Il s'agit d'un contrat notarié que rapporte Mgr Barbier de Montault et relaté dans "Les Archives religieuses du pays poitevin" en 1902.
1ère partie - 2ème partie
Aujourd'huy vingt deuxième jour du mois d'octobre mil sept cent soixante et neuf, à l'issue de la messe paroissialle du bourg et paroisse de Brigeuil le Chantre, célébré par Messire Gaspard Mathieu de La Gorce, prestre curé de laditte paroisse et y demeurant ; lequel, conjointement avec Maistre Louis Maurat (1), sieur des Brosse (2), syndic fabricien de la ditte église de Brigeuil le Chantre, au dit nom, nous auroient requis de nous transporter le mesme jour sur la place qui est devant la principale porte de l'église de Brigeuil, aux fins de dresser procès-verbal et passer acte en forme de la nomination d'un sacristin élu et choisi par tous les habitans de la ditte paroisse et agréé par ledit sieur curé,
ainsi que du syndic fabricien de la ditte église (et à) l'instant nous deux, nottaires royeaux soussignés, establis en la sénéchaussée de Montmorillon pour le roy nostre sire, nous sommes exprès transporté sur la place qui est devant l'église paroissialle dudit bourg et paroisse de Brigeuil le Chantre, où estant et ayant trouvé ledit sieur curé avec le syndic fabricien et tous les habittans assemblés exprès au son de la cloche exprès sonnée de voilée pour faire laditte assemblée sur le choix d'un sacristin à nommer ; lesquels, après avoir mûremant réfléchi et délibéré entre eux, ont nommé et nomment pour sacristin de laditte paroisse de Brigeuil le Chantre la personne de Louis Dumas, ycy présant, stipullant et acceptant, lequel, de son bon gré et libre vollontté, a accepté et accepte par les présantes la charge de sacristin de laditte paroisse de Brigeuil le Chantre, aux charges, clauses et conditions qui sont cy-après annoncés au présant acte, pour par luy percevoir des habitans de laditte paroisse de Brigeuil le Chantre les rétributions et émolumants se réduisant à la somme de cinq sols par an chaque feu, un boisseau de bled-seigle pour chaque mettayrie à quatre boeufs et un demy boisseau par chaque particulliers de qui l'héritage est de deux boeufs ou de deux vaches, sont, ainsi que l'usage se pratique dans les paroisses circonvoisines, où il n'y a pas de fond attaché pour le sacristin et l'oblige ledit Dumas, comme il s'oblige par les présantes, de remplir exactement touttes les fonctions de sa charge, qui sont :
« Premièrement, d'estre exact tous les matins d'ouvrir la porte de l'église, de sonner YAngélus à l'aurore, de sonner YAngélus tous les soirs à une demy heure devant la nuit, de fermer la porte de l'église et d'emporter les clefs chez luy, sans pouvoir les confier à qui que se soit, ny sous quelque prétexte que se puisse estre, sans la permission de Monsieur le curé ou du sindic fabricien.

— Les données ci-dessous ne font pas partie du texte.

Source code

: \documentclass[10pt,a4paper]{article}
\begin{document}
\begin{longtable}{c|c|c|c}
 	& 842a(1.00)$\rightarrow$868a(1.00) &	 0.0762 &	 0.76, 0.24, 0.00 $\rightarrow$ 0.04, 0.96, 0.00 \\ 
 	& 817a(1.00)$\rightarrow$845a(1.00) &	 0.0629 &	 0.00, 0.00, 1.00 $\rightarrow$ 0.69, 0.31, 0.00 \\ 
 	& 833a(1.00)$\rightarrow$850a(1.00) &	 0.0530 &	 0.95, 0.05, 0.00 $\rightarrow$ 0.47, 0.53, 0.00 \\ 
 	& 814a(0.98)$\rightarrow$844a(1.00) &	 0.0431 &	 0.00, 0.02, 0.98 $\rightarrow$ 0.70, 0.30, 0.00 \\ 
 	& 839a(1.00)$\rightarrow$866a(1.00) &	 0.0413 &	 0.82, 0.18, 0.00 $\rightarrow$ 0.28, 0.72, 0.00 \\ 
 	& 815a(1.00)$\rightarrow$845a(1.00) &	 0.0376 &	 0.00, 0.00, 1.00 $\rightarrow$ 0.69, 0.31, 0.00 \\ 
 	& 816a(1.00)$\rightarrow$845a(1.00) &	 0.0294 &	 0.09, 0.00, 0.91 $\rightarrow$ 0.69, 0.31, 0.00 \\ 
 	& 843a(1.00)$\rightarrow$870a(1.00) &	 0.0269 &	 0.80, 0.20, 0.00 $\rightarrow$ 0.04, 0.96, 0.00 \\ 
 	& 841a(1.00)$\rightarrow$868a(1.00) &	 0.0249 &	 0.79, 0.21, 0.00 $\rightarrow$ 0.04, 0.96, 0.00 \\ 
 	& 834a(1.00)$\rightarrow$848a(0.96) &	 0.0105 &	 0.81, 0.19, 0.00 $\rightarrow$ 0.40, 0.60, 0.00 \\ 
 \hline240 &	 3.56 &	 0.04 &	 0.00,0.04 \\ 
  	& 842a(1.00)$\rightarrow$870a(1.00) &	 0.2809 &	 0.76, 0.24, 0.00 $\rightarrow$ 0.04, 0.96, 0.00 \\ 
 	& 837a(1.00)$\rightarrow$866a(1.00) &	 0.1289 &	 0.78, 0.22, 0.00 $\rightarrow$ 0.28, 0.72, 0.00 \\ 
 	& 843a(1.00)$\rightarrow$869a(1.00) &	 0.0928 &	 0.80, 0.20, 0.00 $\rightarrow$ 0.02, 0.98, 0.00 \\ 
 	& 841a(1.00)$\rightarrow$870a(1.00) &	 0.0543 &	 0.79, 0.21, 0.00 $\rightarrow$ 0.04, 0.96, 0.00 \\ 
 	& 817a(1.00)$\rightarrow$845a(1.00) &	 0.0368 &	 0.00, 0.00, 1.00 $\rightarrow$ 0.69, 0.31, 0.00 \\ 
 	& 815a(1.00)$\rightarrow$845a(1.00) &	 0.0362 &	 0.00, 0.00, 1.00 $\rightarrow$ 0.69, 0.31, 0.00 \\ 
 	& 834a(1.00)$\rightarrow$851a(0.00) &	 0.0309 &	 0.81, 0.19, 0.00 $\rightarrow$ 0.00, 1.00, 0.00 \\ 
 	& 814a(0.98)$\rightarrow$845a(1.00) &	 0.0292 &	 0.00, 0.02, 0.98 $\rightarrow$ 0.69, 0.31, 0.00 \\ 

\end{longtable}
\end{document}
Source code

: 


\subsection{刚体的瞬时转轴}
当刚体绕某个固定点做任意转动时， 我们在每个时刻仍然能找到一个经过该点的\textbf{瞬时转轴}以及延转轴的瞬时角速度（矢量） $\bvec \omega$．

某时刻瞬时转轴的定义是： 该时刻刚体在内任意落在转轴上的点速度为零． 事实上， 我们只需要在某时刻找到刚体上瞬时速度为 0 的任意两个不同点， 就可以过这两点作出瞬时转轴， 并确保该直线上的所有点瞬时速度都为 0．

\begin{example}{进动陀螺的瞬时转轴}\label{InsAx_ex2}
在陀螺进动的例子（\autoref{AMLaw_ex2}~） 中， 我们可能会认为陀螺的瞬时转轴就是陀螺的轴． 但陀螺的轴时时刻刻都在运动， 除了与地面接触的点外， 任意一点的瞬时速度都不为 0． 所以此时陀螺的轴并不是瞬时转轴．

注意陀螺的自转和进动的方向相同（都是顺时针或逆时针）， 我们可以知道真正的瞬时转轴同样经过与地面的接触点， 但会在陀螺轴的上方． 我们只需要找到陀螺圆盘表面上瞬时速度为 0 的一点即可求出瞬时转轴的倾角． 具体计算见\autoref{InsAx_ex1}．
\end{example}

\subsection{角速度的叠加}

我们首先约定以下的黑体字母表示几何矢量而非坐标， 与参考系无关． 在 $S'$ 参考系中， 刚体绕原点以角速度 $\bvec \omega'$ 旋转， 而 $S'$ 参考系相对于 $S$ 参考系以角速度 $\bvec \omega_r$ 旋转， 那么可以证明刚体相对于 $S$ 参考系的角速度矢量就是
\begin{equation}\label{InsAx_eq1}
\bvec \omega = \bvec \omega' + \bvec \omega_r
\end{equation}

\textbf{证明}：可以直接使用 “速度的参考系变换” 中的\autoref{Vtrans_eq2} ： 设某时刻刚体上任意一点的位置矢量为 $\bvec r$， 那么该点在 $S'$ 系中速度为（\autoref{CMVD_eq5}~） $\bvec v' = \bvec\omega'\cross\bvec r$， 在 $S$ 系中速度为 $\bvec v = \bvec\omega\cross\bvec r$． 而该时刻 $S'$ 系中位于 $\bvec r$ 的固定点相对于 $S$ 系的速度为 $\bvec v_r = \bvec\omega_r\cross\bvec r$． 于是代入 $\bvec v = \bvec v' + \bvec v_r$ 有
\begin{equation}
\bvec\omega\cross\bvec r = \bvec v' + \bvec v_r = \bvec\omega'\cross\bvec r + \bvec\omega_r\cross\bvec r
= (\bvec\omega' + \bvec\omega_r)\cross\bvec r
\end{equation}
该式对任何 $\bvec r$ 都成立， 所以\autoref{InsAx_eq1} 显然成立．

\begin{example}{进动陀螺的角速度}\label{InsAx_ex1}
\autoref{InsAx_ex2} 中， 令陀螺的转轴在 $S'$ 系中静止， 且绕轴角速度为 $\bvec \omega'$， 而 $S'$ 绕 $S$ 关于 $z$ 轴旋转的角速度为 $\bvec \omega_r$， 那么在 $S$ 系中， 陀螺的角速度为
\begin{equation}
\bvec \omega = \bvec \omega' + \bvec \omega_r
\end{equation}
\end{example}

« Secondement, touttes les veilles de festes ou dimanches, il balleyera la sacristie et le sanctuaire et le grand authel, aura soin de bien aroser de peur que la poussière ne gaste la pinture du retable ny les ornemans.
« Troisièmement, touttes les veilles.des troisièmes dimanches du mois, il balleyera l'église en entier et l'arantellera (3) dans les endroits qui en ont le plus besoin.

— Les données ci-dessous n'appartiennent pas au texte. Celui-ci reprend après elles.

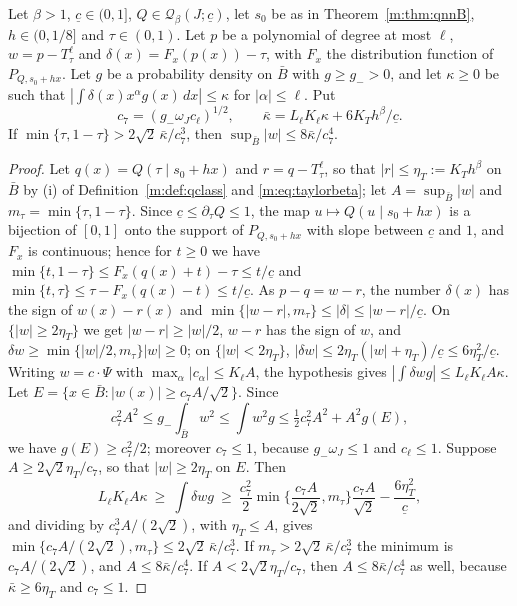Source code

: \begin{lemma}\label{m:lem:qpoly}
Let $\beta>1$, $\underline c\in(0,1]$, $Q\in\mathcal Q_\beta(J;\underline c)$, let $s_0$ be as in Theorem~\ref{m:thm:qnnB}, $h\in(0,1/8]$ and $\tau\in(0,1)$. Let $p$ be a polynomial of degree at most $\ell$, $w=p-T^\ell_\tau$ and $\delta(x)=F_x(p(x))-\tau$, with $F_x$ the distribution function of $P_{Q,s_0+hx}$. Let $g$ be a probability density on $\bar B$ with $g\ge g_->0$, and let $\kappa\ge0$ be such that $|\int\delta(x)x^\alpha g(x)\,dx|\le\kappa$ for $|\alpha|\le\ell$. Put
\[
c_7=(g_-\omega_Jc_\ell)^{1/2},\qquad\bar\kappa=L_\ell K_\ell\kappa+6K_Th^\beta/\underline c .
\]
If $\min\{\tau,1-\tau\}>2\sqrt2\,\bar\kappa/c_7^3$, then $\sup_{\bar B}|w|\le8\bar\kappa/c_7^4$.
\end{lemma}

\begin{proof}
Let $q(x)=Q(\tau\mid s_0+hx)$ and $r=q-T^\ell_\tau$, so that $|r|\le\eta_T:=K_Th^\beta$ on $\bar B$ by (i) of Definition~\ref{m:def:qclass} and \eqref{m:eq:taylorbeta}; let $A=\sup_{\bar B}|w|$ and $m_\tau=\min\{\tau,1-\tau\}$. Since $\underline c\le\partial_\tau Q\le1$, the map $u\mapsto Q(u\mid s_0+hx)$ is a bijection of $[0,1]$ onto the support of $P_{Q,s_0+hx}$ with slope between $\underline c$ and $1$, and $F_x$ is continuous; hence for $t\ge0$ we have $\min\{t,1-\tau\}\le F_x(q(x)+t)-\tau\le t/\underline c$ and $\min\{t,\tau\}\le\tau-F_x(q(x)-t)\le t/\underline c$. As $p-q=w-r$, the number $\delta(x)$ has the sign of $w(x)-r(x)$ and $\min\{|w-r|,m_\tau\}\le|\delta|\le|w-r|/\underline c$. On $\{|w|\ge2\eta_T\}$ we get $|w-r|\ge|w|/2$, $w-r$ has the sign of $w$, and $\delta w\ge\min\{|w|/2,m_\tau\}|w|\ge0$; on $\{|w|<2\eta_T\}$, $|\delta w|\le2\eta_T(|w|+\eta_T)/\underline c\le6\eta_T^2/\underline c$. Writing $w=c\cdot\Psi$ with $\max_\alpha|c_\alpha|\le K_\ell A$, the hypothesis gives $|\int\delta wg|\le L_\ell K_\ell A\kappa$. Let $E=\{x\in\bar B:|w(x)|\ge c_7A/\sqrt2\}$. Since
\[
c_7^2A^2\le g_-\int_{\bar B}w^2\le\int w^2g\le\tfrac12c_7^2A^2+A^2g(E),
\]
we have $g(E)\ge c_7^2/2$; moreover $c_7\le1$, because $g_-\omega_J\le1$ and $c_\ell\le1$. Suppose $A\ge2\sqrt2\eta_T/c_7$, so that $|w|\ge2\eta_T$ on $E$. Then
\[
L_\ell K_\ell A\kappa\ \ge\ \int\delta wg\ \ge\ \frac{c_7^2}2\min\Big\{\frac{c_7A}{2\sqrt2},m_\tau\Big\}\frac{c_7A}{\sqrt2}-\frac{6\eta_T^2}{\underline c},
\]
and dividing by $c_7^3A/(2\sqrt2)$, with $\eta_T\le A$, gives $\min\{c_7A/(2\sqrt2),m_\tau\}\le2\sqrt2\,\bar\kappa/c_7^3$. If $m_\tau>2\sqrt2\,\bar\kappa/c_7^3$ the minimum is $c_7A/(2\sqrt2)$, and $A\le8\bar\kappa/c_7^4$. If $A<2\sqrt2\eta_T/c_7$, then $A\le8\bar\kappa/c_7^4$ as well, because $\bar\kappa\ge6\eta_T$ and $c_7\le1$.
\end{proof}

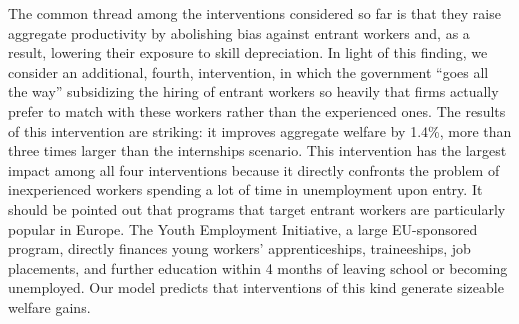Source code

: \documentclass[12pt]{article} %
\theoremstyle{definition}
\begin{document}
The common thread among the interventions considered so far is that they raise aggregate productivity by abolishing bias against entrant workers and, as a result, lowering their exposure to skill depreciation.
In light of this finding, we consider an additional, fourth, intervention, in which the government ``goes all the way'' subsidizing the hiring of entrant workers so heavily that firms actually prefer to match with these workers rather than the experienced ones. 
The results of this intervention are striking: it improves aggregate welfare by 1.4\%, more than three times larger than the internships scenario.
This intervention has the largest impact among all four interventions because it directly confronts the problem of inexperienced workers spending a lot of time in unemployment upon entry.
It should be pointed out that programs that target entrant workers are particularly popular in Europe.
The Youth Employment Initiative, a large EU-sponsored program, directly finances young workers' apprenticeships, traineeships, job placements, and further education within 4 months of leaving school or becoming unemployed.
Our model predicts that interventions of this kind generate sizeable welfare gains.



\end{document}
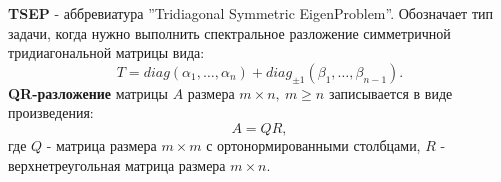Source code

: \textbf{TSEP} - аббревиатура ''Tridiagonal Symmetric EigenProblem''. Обозначает тип задачи, когда нужно выполнить спектральное разложение симметричной тридиагональной матрицы вида:
\[
        T= diag(\alpha_1,\dots,\alpha_n)+diag_{\pm1}(\beta_1,\dots,\beta_{n-1}).
\]
% 
\textbf{QR-разложение} матрицы \(A\) размера \(m\times n,\ m\ge n  \) записывается в виде произведения:  \[A = QR,\] где \(Q\) - матрица размера \(m \times m\) с ортонормированными столбцами, \(R\) - верхнетреугольная матрица размера \(m \times n\).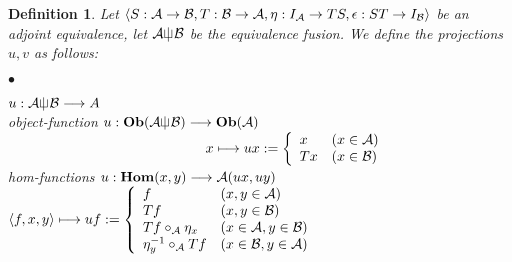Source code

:\documentclass[12pt]{article}
\theoremstyle{plain}
\newtheorem{definition}[theorem]{Definition}
\theoremstyle{definition}
\begin{document}
\begin{definition}
Let $\langle S:{\cal A}\rightarrow{\cal B}, T:{\cal B} \rightarrow {\cal A},  \eta :I_{{\cal A}} \rightarrow TS , \epsilon :ST \rightarrow I_{{\cal B}} \rangle$ be an adjoint equivalence, let ${\cal A}\sqcup \hspace{-.76em} \mid {\cal B}$ be the equivalence fusion. We define the {\em projections} $u,v$ as follows:

\begin{list}{$\bullet$}{}
\item $u:{\cal A}\sqcup \hspace{-.76em} \mid {\cal B} \longrightarrow A$ \\
 object-function 
$ u:{\bf Ob}{\rm (}{\cal A}\sqcup \hspace{-.76em} \mid {\cal B}{\rm )} \longrightarrow {\bf Ob}{\rm (}{\cal A}{\rm )} $ \\
$ \hspace{141pt} x  \longmapsto ux := \left\{ \begin{array}{ll}
x & {\rm (}x \in {\cal A}{\rm )} \\
Tx & {\rm (}x \in {\cal B}{\rm )} \\
\end{array} \right. $ \\
 hom-functions $u:{\bf Hom}{\rm (}x,y{\rm )} \longrightarrow {\cal A}{\rm (}ux,uy{\rm )}$ \\
\hspace{106pt} $\langle f,x,y \rangle \longmapsto uf := \left\{ \begin{array}{ll} 
f & {\rm (}x,y \in {\cal A}{\rm )} \\
Tf & {\rm (}x,y \in {\cal B}{\rm )} \\
Tf \circ_{{\cal A}} \eta_{x} & {\rm (}x \in {\cal A}, y \in {\cal B}{\rm )} \\
\eta_{y}^{-1} \circ_{{\cal A}} Tf & {\rm (}x \in {\cal B}, y \in {\cal A}{\rm )} \\
\end{array} \right. $ \\


\end{list}
\end{definition}
\end{document}

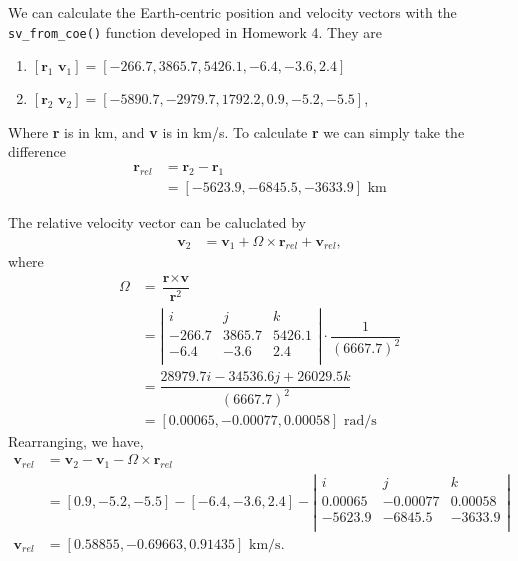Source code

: \documentclass[onecolumn,10pt]{jhwhw}
\begin{document}
We can calculate the Earth-centric position and velocity vectors with the \verb|sv_from_coe()| function developed in Homework 4. They are
\begin{enumerate}
\itemsep0em
\item $[\textbf{r}_1 \textbf{ v}_1] = [-266.7,  3865.7,  5426.1, -6.4 , -3.6,  2.4]$
\item $[\textbf{r}_2 \textbf{ v}_2] = [-5890.7, -2979.7,  1792.2, 0.9, -5.2, -5.5]$,
\end{enumerate}
Where \textbf{r} is in km, and \textbf{v} is in km/s. To calculate \textbf{r} we can simply take the difference
\begin{align*}
   \textbf{r}_{rel} &= \textbf{r}_2 - \textbf{r}_1 \\
                    &= [-5623.9, -6845.5, -3633.9] \mbox{ km}
\end{align*}

The relative velocity vector can be caluclated by
\begin{align*}
\textbf{v}_{2} &= \textbf{v}_1 + \textbf{$\Omega$} \times \textbf{r}_{rel} + \textbf{v}_{rel},
\end{align*}
where
\begin{align*}
\textbf{$\Omega$} &= \dfrac{\textbf{r} \times \textbf{v}}{\textbf{r}^2} \\
 &= \left|
 \begin{array}{ccc}
 i & j & k \\
 -266.7 & 3865.7 & 5426.1 \\
 -6.4 & -3.6 &  2.4 \\
 \end{array}
 \right| \cdot \dfrac{1}{(6667.7)^2} \\
 &= \dfrac{28979.7i -34536.6j + 26029.5k}{(6667.7)^2} \\
 &= [ 0.00065, -0.00077,  0.00058] \mbox{ rad/s}
\end{align*}
Rearranging, we have,
\begin{align*}
\textbf{v}_{rel} &= \textbf{v}_{2} - \textbf{v}_1 - \textbf{$\Omega$} \times \textbf{r}_{rel} \\
\phantom{\textbf{v}_{rel}} &= [0.9, -5.2, -5.5] - [-6.4, -3.6, 2.4] - \left|
 \begin{array}{ccc}
 i & j & k \\
 0.00065 & -0.00077 & 0.00058 \\
 -5623.9 &  -6845.5 & -3633.9 \\
 \end{array}
 \right| \\
\textbf{v}_{rel} &= [0.58855, -0.69663,  0.91435] \mbox{ km/s}.
\end{align*}
\end{document}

« Quatrièmement, ilaurasoin de ne pas laisser manquer d'eau bennitte dans l'église et il mettera tous les mois une nappe blanche sur le grand authel, avec un lavabeau (4).
«Cinquièmement, touttes les quatre festes annuelles, il aura soin d'arenteller le corps de l'église en entier avec de grandes eschelles, au bout desquelles il mettera de mauvais linges pour empescher qu'elles ne gastent le crépis des murs ou de pinture du retable ; il netoyera le clocher et le degré pour y monter et jettera les émoudisces dehors.
De la sonnerie
«Premièrement. Touttes les veilles de dimanches et festes, il sonnera de voilée les quatres cloches, d'après qu'il aura sonnée l'Angélus.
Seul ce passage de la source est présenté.